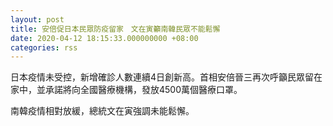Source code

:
 ```yaml
---
layout: post
title: 安倍促日本民眾防疫留家　文在寅籲南韓民眾不能鬆懈
date: 2020-04-12 18:15:33.000000000 +08:00
categories: rss
---
```


日本疫情未受控，新增確診人數連續4日創新高。首相安倍晉三再次呼籲民眾留在家中，並承諾將向全國醫療機構，發放4500萬個醫療口罩。

南韓疫情相對放緩，總統文在寅強調未能鬆懈。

**Aim of the task**
Transcribe the listing above verbatim. Omit the pictures.

**Task result**
Source code

:
 ```yaml
---
layout: post
title: 安倍促日本民眾防疫留家　文在寅籲南韓民眾不能鬆懈
date: 2020-04-12 18:15:33.000000000 +08:00
categories: rss
---
```


日本疫情未受控，新增確診人數連續4日創新高。首相安倍晉三再次呼籲民眾留在家中，並承諾將向全國醫療機構，發放4500萬個醫療口罩。

南韓疫情相對放緩，總統文在寅強調未能鬆懈。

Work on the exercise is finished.